Heat shock at 42 degrees caused a rapid inhibition of protein synthesis in Reuber H35 hepatoma cells. Inhibition was maximal within 5 min after the temperature was increased. After heat shock at 42 degrees for 30 min, protein synthesis was restored in 4 to 5 hr. Heat shock did not inhibit amino acid transport or cause a decrease of cellular amino acid pools, excluding a direct effect of these parameters on the inhibition of protein synthesis. The same heat shock caused a stimulation of Na+-K+ pump activity, as monitored by ouabain-sensitive Rb+ influx, but the activity returned rapidly to pretreated levels after heat shock. Similar effects were observed in the passive K+ efflux. Furthermore, heating did not affect the intracellular K+ and Na+ contents. A clear difference in the effect of temperature on protein synthesis and active K+ and Na+ influx was observed. In an Arrhenius plot, a sharp break for protein synthesis was observed at 40 degrees (D. H. J. Schamhart et al., Radiat.

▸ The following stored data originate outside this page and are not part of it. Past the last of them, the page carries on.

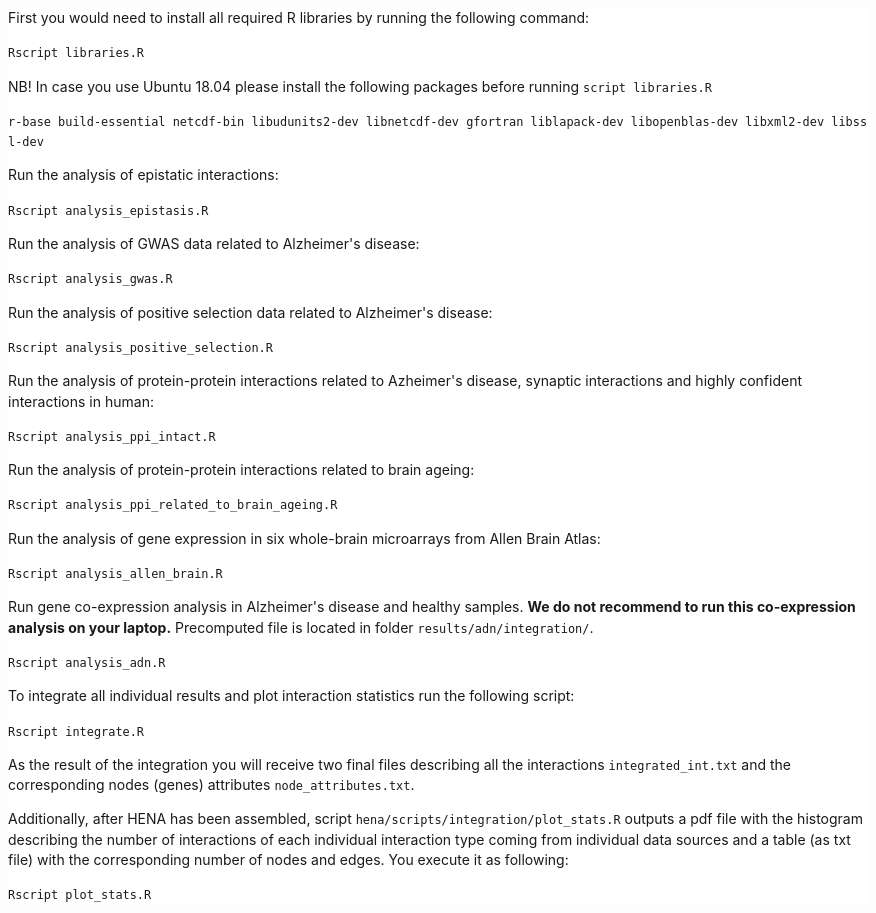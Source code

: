 First you would need to install all required R libraries by running the following command:

```
Rscript libraries.R
```
NB! In case you use Ubuntu 18.04 please install the following packages before running `script libraries.R`

`r-base build-essential netcdf-bin libudunits2-dev libnetcdf-dev gfortran liblapack-dev libopenblas-dev libxml2-dev libssl-dev`

Run the analysis of epistatic interactions:
```
Rscript analysis_epistasis.R
```
Run the analysis of GWAS data related to Alzheimer's disease:
```
Rscript analysis_gwas.R
```
Run the analysis of positive selection data related to Alzheimer's disease:
```
Rscript analysis_positive_selection.R
```
Run the analysis of protein-protein interactions related to Azheimer's disease, synaptic interactions and highly confident interactions in human:
```
Rscript analysis_ppi_intact.R
```
Run the analysis of protein-protein interactions related to brain ageing:
```
Rscript analysis_ppi_related_to_brain_ageing.R
```
Run the analysis of gene expression in six whole-brain microarrays from Allen Brain Atlas:
```
Rscript analysis_allen_brain.R
```
Run gene co-expression analysis in Alzheimer's disease and healthy samples. 
**We do not recommend to run this co-expression analysis on your laptop.** Precomputed file is located in folder  `results/adn/integration/`.
```
Rscript analysis_adn.R
```
To integrate all individual results  and plot interaction statistics run the following script:
```
Rscript integrate.R
```
As the result of the integration you will receive two final files describing all the interactions `integrated_int.txt` and  the corresponding nodes (genes) attributes  `node_attributes.txt`.

Additionally, after HENA has been assembled, script  `hena/scripts/integration/plot_stats.R` outputs a pdf file with the histogram describing the number of interactions of each individual interaction type coming from individual data sources and a table (as txt file) with the corresponding number of nodes and edges.
You execute it as following:
```
Rscript plot_stats.R
```
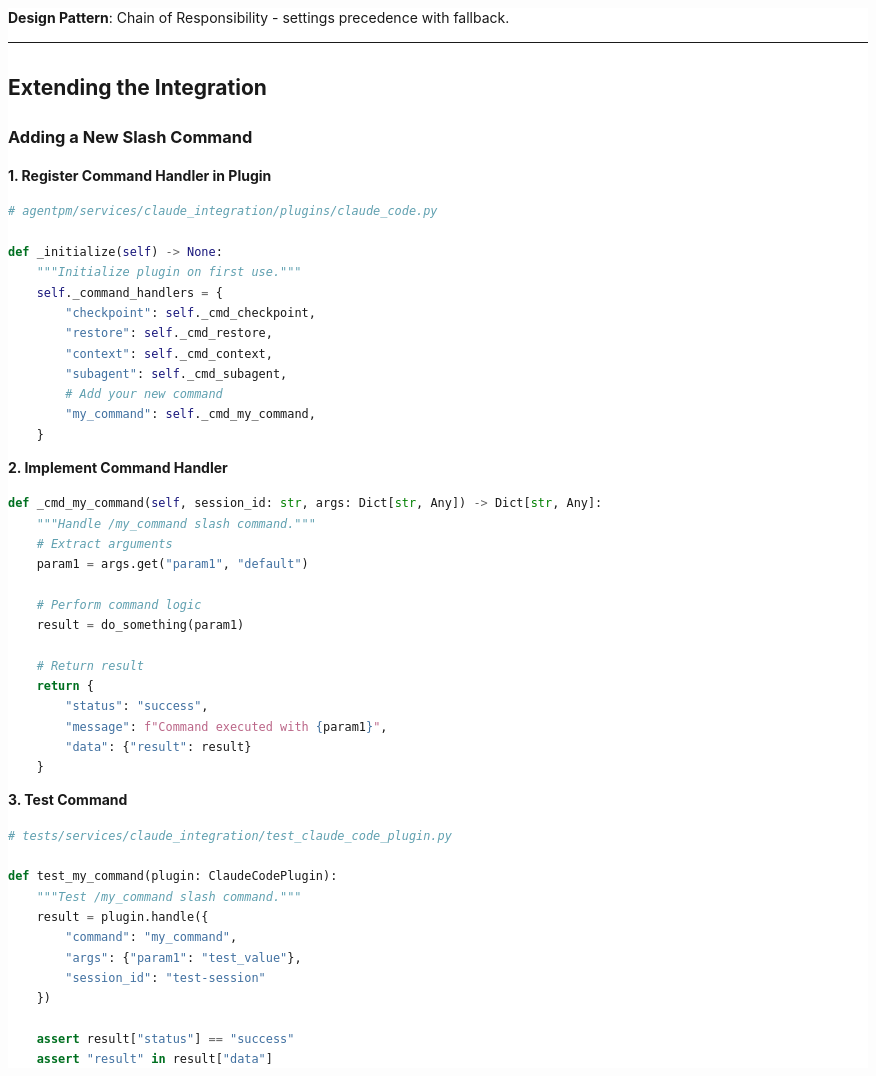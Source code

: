 **Design Pattern**: Chain of Responsibility - settings precedence with fallback.

---

## Extending the Integration

### Adding a New Slash Command

**1. Register Command Handler in Plugin**

```python
# agentpm/services/claude_integration/plugins/claude_code.py

def _initialize(self) -> None:
    """Initialize plugin on first use."""
    self._command_handlers = {
        "checkpoint": self._cmd_checkpoint,
        "restore": self._cmd_restore,
        "context": self._cmd_context,
        "subagent": self._cmd_subagent,
        # Add your new command
        "my_command": self._cmd_my_command,
    }
```

**2. Implement Command Handler**

```python
def _cmd_my_command(self, session_id: str, args: Dict[str, Any]) -> Dict[str, Any]:
    """Handle /my_command slash command."""
    # Extract arguments
    param1 = args.get("param1", "default")

    # Perform command logic
    result = do_something(param1)

    # Return result
    return {
        "status": "success",
        "message": f"Command executed with {param1}",
        "data": {"result": result}
    }
```

**3. Test Command**

```python
# tests/services/claude_integration/test_claude_code_plugin.py

def test_my_command(plugin: ClaudeCodePlugin):
    """Test /my_command slash command."""
    result = plugin.handle({
        "command": "my_command",
        "args": {"param1": "test_value"},
        "session_id": "test-session"
    })

    assert result["status"] == "success"
    assert "result" in result["data"]
```
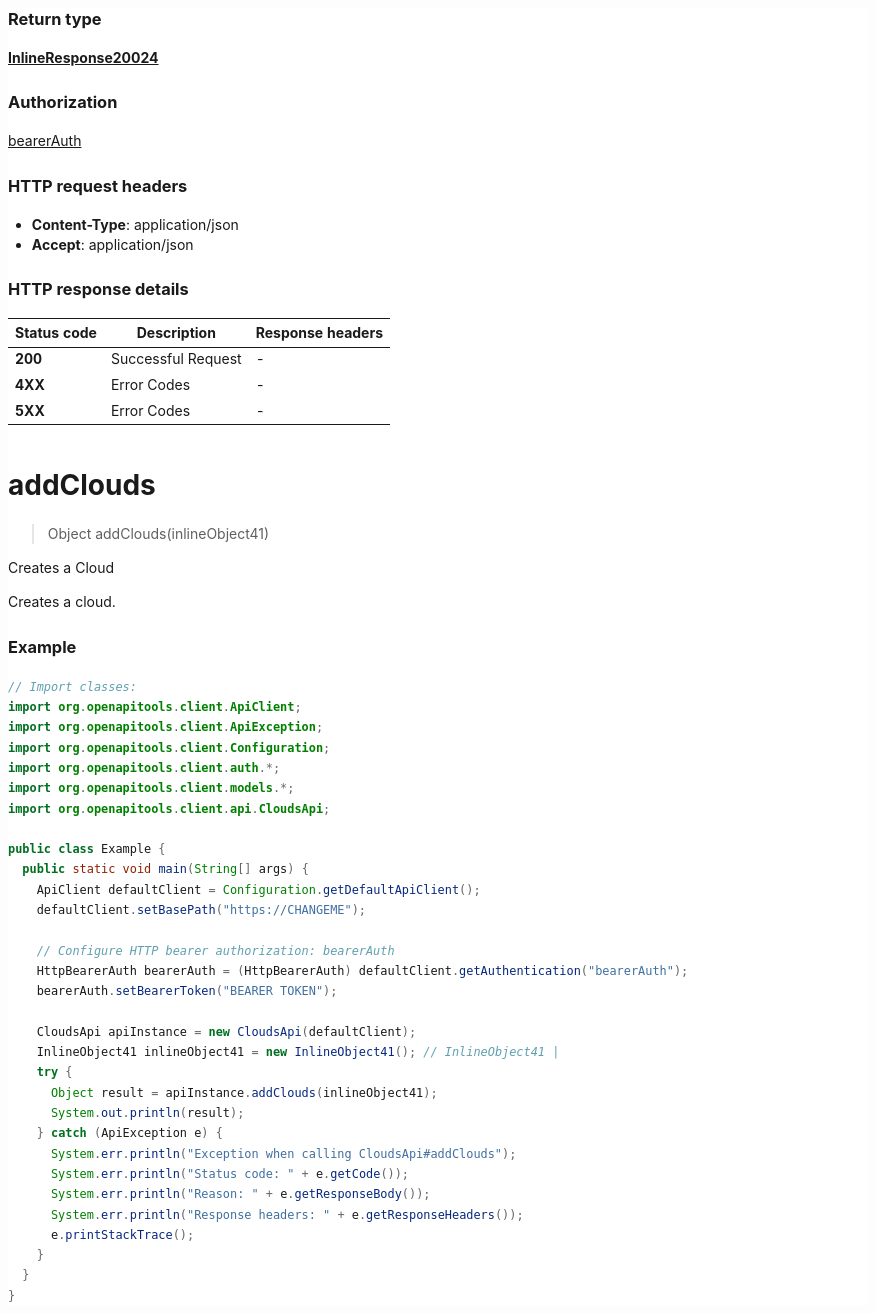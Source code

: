 ### Return type

[**InlineResponse20024**](InlineResponse20024.md)

### Authorization

[bearerAuth](../README.md#bearerAuth)

### HTTP request headers

 - **Content-Type**: application/json
 - **Accept**: application/json

### HTTP response details
| Status code | Description | Response headers |
|-------------|-------------|------------------|
**200** | Successful Request |  -  |
**4XX** | Error Codes |  -  |
**5XX** | Error Codes |  -  |

<a name="addClouds"></a>
# **addClouds**
> Object addClouds(inlineObject41)

Creates a Cloud

Creates a cloud. 

### Example
```java
// Import classes:
import org.openapitools.client.ApiClient;
import org.openapitools.client.ApiException;
import org.openapitools.client.Configuration;
import org.openapitools.client.auth.*;
import org.openapitools.client.models.*;
import org.openapitools.client.api.CloudsApi;

public class Example {
  public static void main(String[] args) {
    ApiClient defaultClient = Configuration.getDefaultApiClient();
    defaultClient.setBasePath("https://CHANGEME");
    
    // Configure HTTP bearer authorization: bearerAuth
    HttpBearerAuth bearerAuth = (HttpBearerAuth) defaultClient.getAuthentication("bearerAuth");
    bearerAuth.setBearerToken("BEARER TOKEN");

    CloudsApi apiInstance = new CloudsApi(defaultClient);
    InlineObject41 inlineObject41 = new InlineObject41(); // InlineObject41 | 
    try {
      Object result = apiInstance.addClouds(inlineObject41);
      System.out.println(result);
    } catch (ApiException e) {
      System.err.println("Exception when calling CloudsApi#addClouds");
      System.err.println("Status code: " + e.getCode());
      System.err.println("Reason: " + e.getResponseBody());
      System.err.println("Response headers: " + e.getResponseHeaders());
      e.printStackTrace();
    }
  }
}
```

Res., in press, 1984), while no discontinuity was observed in the Arrhenius plot for active K+ and Na+ influxes. The results demonstrate that, during and after heat shock and at various temperatures, the K+ and Na+ balances are in a continuous steady state. Experimental modification of the intracellular K+ and Na+ contents by using ouabain or the Na+ ionophore monensin revealed that, within large limits of intracellular cation contents, protein synthesis is unimpaired. These results exclude any direct involvement of K+ and Na+ in the effects of heat shock on protein synthesis in Reuber H35 hepatoma cells.